Digital Culture and Life Online

Pornography on the Internet
By Richard Thieme

The dark side of the Internet is capturing our imagination. Stories about online pornography, "internet addiction" and virtual romance are increasing.

We love to read this stuff. We love to eat our cake and beat up the baker at the same time. Under the cover of exposing and critiquing the subject, the media are really selling it. There are thousands of religious web sites, but we seldom see features about them on the nightly news.

Let's put all this in perspective.

The objections raised against the Internet were raised by Plato against writing. Similar concerns were voiced when the printing press was invented.

Every time there is a transformation of the technology of the Word, human nature flows into the new forms created by that technology -- "dirty jokes" were created by speech, pornographic books by writing and printing.

Technologies of the Word are mirrors of our hive mind. When we look into the Net, as when we read books, we see ourselves.

I am not minimizing child pornography on the Net as a threat. But laws already exist to fight it, and parents already have software tools to block access to sites they don't want children to reach.

The real long-term threat of the Internet is to exacerbate the growth of an underclass filled with hopelessness.

Realistic hope for the future keeps us productive and pushes extreme solutions to our problems -- from riots to revolution -- to the back burner. Destroy that hope in a critical mass of people and the pot boils over.

The power of the Internet derives from its connections, the links that make it a web.

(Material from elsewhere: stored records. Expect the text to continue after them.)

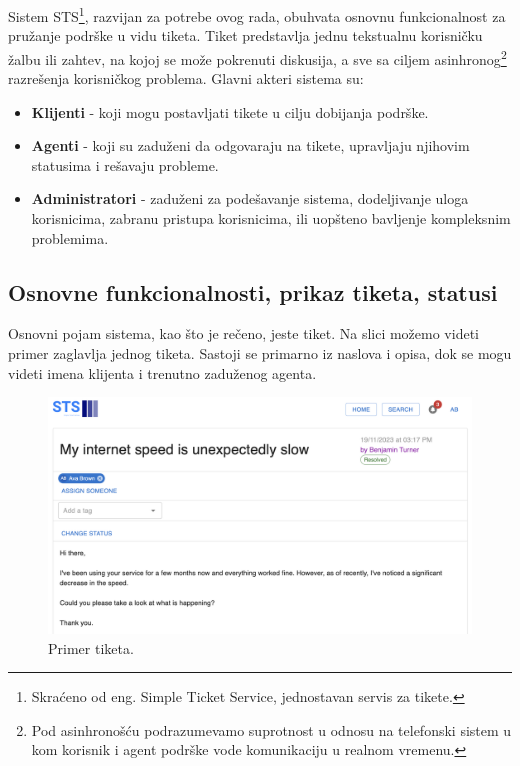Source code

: \documentclass[12pt,oneside]{memoir}
\begin{document}
Sistem STS\footnote{Skraćeno od eng. Simple Ticket Service, jednostavan servis za tikete.}, razvijan za potrebe ovog rada, obuhvata osnovnu funkcionalnost za pružanje podrške u vidu tiketa. Tiket predstavlja jednu tekstualnu korisničku žalbu ili zahtev, na kojoj se može pokrenuti diskusija, a sve sa ciljem asinhronog\footnote{Pod asinhronošću podrazumevamo suprotnost u odnosu na telefonski sistem u kom korisnik i agent podrške vode komunikaciju u realnom vremenu.} razrešenja korisničkog problema. Glavni akteri sistema su:

\begin{itemize}
    \item \textbf{Klijenti} - koji mogu postavljati tikete u cilju dobijanja podrške.
    \item \textbf{Agenti} - koji su zaduženi da odgovaraju na tikete, upravljaju njihovim statusima i rešavaju probleme.
    \item \textbf{Administratori} - zaduženi za podešavanje sistema, dodeljivanje uloga korisnicima, zabranu pristupa korisnicima, ili uopšteno bavljenje kompleksnim problemima.
\end{itemize}

\subsection{Osnovne funkcionalnosti, prikaz tiketa, statusi}

Osnovni pojam sistema, kao što je rečeno, jeste tiket. Na slici možemo videti primer zaglavlja jednog tiketa. Sastoji se primarno iz naslova i opisa, dok se mogu videti imena klijenta i trenutno zaduženog agenta.

\begin{figure}[h]
  \centering
  \includegraphics[width=1\textwidth]{docs/images/ch_1/ticket-title.png} 
  \caption{Primer tiketa.}
\end{figure}
\end{document}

Information that is linked AND ACCESSIBLE magnifies our power.

The current turmoil as educational and corporate structures are reinvented derives from that fact above all else.

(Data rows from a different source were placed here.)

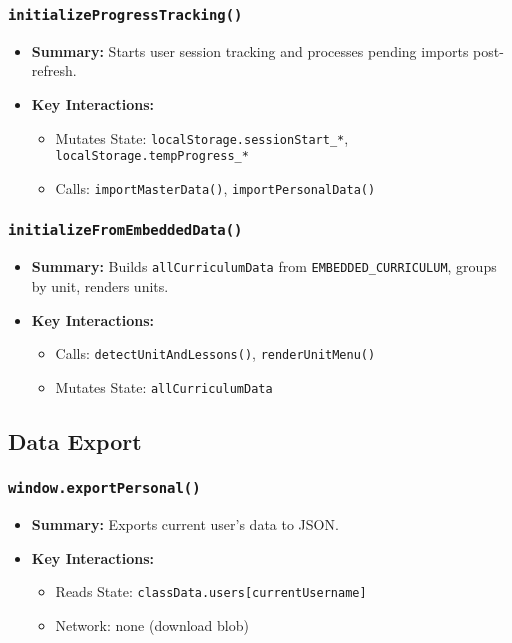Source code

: \documentclass[11pt,letterpaper]{article}
\begin{document}
\subsubsection{\texttt{initializeProgressTracking()}}
\begin{itemize}
    \item \textbf{Summary:} Starts user session tracking and processes pending imports post-refresh.
    \item \textbf{Key Interactions:}
    \begin{itemize}
        \item Mutates State: \texttt{localStorage.sessionStart\_*}, \texttt{localStorage.tempProgress\_*}
        \item Calls: \texttt{importMasterData()}, \texttt{importPersonalData()}
    \end{itemize}
\end{itemize}

\subsubsection{\texttt{initializeFromEmbeddedData()}}
\begin{itemize}
    \item \textbf{Summary:} Builds \texttt{allCurriculumData} from \texttt{EMBEDDED\_CURRICULUM}, groups by unit, renders units.
    \item \textbf{Key Interactions:}
    \begin{itemize}
        \item Calls: \texttt{detectUnitAndLessons()}, \texttt{renderUnitMenu()}
        \item Mutates State: \texttt{allCurriculumData}
    \end{itemize}
\end{itemize}

\subsection{Data Export}

\subsubsection{\texttt{window.exportPersonal()}}
\begin{itemize}
    \item \textbf{Summary:} Exports current user's data to JSON.
    \item \textbf{Key Interactions:}
    \begin{itemize}
        \item Reads State: \texttt{classData.users[currentUsername]}
        \item Network: none (download blob)
    \end{itemize}
\end{itemize}
\end{document}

Books created a culture of desks, reading and writing, even adolescence as a period for learning how to manipulate symbols. Students needed to be in one place for a long time.

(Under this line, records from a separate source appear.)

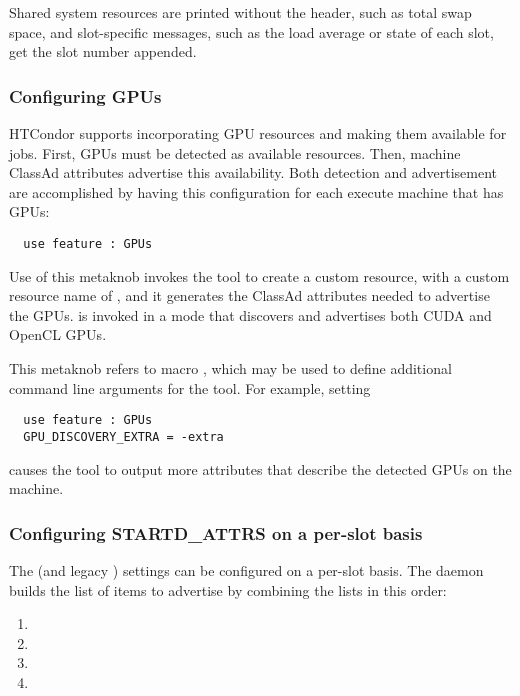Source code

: Shared system resources are printed without the header,
such as total swap space,
and slot-specific messages,
such as the load average or state of each slot,
get the slot number appended.  

\subsubsection{\label{sec:GPU-resources}
Configuring GPUs}
HTCondor supports incorporating GPU resources and making them available 
for jobs.
First, GPUs must be detected as available resources.
Then, machine ClassAd attributes advertise this availability.
Both detection and advertisement are accomplished by having
this configuration for each execute machine that has GPUs:
\begin{verbatim}
  use feature : GPUs
\end{verbatim}

Use of this metaknob invokes the  tool
to create a custom resource, with a custom
resource name of ,
and it generates the ClassAd attributes needed to advertise the GPUs.
 is invoked in a mode that discovers 
and advertises both CUDA and OpenCL GPUs.

This metaknob refers to macro ,
which may be used to define additional command line arguments 
for the  tool.
For example, setting 
\begin{verbatim}
  use feature : GPUs
  GPU_DISCOVERY_EXTRA = -extra
\end{verbatim}
causes the  tool to output more attributes that
describe the detected GPUs on the machine.

\subsubsection{\label{sec:SMP-exprs}
Configuring STARTD\_ATTRS on a per-slot basis}

The  (and legacy ) settings
can be configured on a per-slot basis.
The  daemon builds the list of items to
advertise by combining the lists in this order:
\begin{enumerate}
\item{}
\item{}
\item{}
\item{}
\end{enumerate}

In schools, the best teachers fight to wire schools and buy computers. But computers are not books. Books are inexpensive and portable. Computers are not. We can not purchase a computer for each student. Besides, the distribution of knowledge through networked computers eliminates the need for centralized onsite education just as it has reduced the need for onsite workers. Virtual schools are as inevitable as virtual workers and the virtual office.

The real threat of the Internet is a widening gulf between people who are excited because they can imagine themselves successful in the wired world and those who are angry because they can not.

Thomas Jefferson believed that free libraries would give the common man knowledge previously reserved for an aristocracy. His vision was the stuff of political genius. Access to information is the backbone of democracy and capitalism.

Educators who partner with businesses, assisted by local government, can create by trial and error the structures of continuous learning from pre-school to retirement that enable us to be effective under these conditions. As those structures evolve, schools will be part of the educational process but in their current form they will never again be all of it.

It may be fun to attack Playboy Online, but building cross-disciplinary alliances among educators, businesses, and government to expand access to information and teach people how to use it will have more long-term impact.